[TASK PROMPT]
Show every line of the data that includes the word "github".

[INPUT FOR THIS TASK]
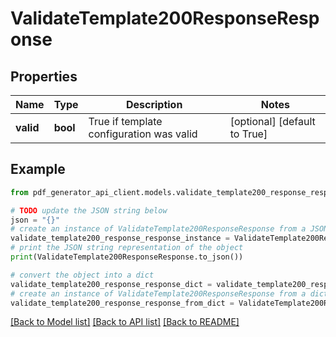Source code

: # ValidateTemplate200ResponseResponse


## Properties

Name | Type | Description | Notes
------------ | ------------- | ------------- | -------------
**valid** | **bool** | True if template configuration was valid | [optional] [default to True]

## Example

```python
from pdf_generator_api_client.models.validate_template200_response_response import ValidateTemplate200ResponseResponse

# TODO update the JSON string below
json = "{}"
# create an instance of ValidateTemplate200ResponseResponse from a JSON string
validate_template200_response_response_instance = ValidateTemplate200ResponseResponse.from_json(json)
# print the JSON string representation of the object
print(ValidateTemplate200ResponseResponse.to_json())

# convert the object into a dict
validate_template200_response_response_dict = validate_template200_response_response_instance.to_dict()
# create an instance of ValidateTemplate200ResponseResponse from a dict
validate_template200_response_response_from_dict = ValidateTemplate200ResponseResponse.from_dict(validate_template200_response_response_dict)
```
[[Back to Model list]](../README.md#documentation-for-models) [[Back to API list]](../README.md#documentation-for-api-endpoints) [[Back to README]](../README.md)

...

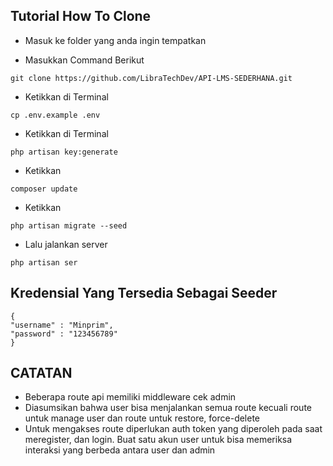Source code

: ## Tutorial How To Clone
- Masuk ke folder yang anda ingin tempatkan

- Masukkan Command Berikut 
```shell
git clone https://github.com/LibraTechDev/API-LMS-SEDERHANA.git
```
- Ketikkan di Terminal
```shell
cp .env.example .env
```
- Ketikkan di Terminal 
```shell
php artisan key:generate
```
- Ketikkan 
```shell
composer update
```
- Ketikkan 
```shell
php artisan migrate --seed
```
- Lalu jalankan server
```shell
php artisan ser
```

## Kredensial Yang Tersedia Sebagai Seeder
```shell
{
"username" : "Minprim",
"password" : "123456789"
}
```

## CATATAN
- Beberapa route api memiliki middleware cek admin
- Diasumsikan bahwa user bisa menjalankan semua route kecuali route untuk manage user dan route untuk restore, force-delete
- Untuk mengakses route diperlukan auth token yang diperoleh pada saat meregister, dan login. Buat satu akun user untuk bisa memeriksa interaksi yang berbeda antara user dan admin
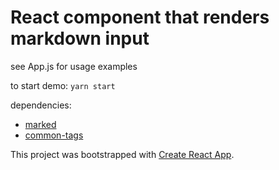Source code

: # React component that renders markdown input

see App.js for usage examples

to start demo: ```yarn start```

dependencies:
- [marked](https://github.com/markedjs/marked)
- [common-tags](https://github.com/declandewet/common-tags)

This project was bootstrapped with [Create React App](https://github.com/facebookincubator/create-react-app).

[FINISHED TASK]
git clone https://github.com/LibraTechDev/API-LMS-SEDERHANA.git
- [marked](https://github.com/markedjs/marked)
- [common-tags](https://github.com/declandewet/common-tags)
This project was bootstrapped with [Create React App](https://github.com/facebookincubator/create-react-app).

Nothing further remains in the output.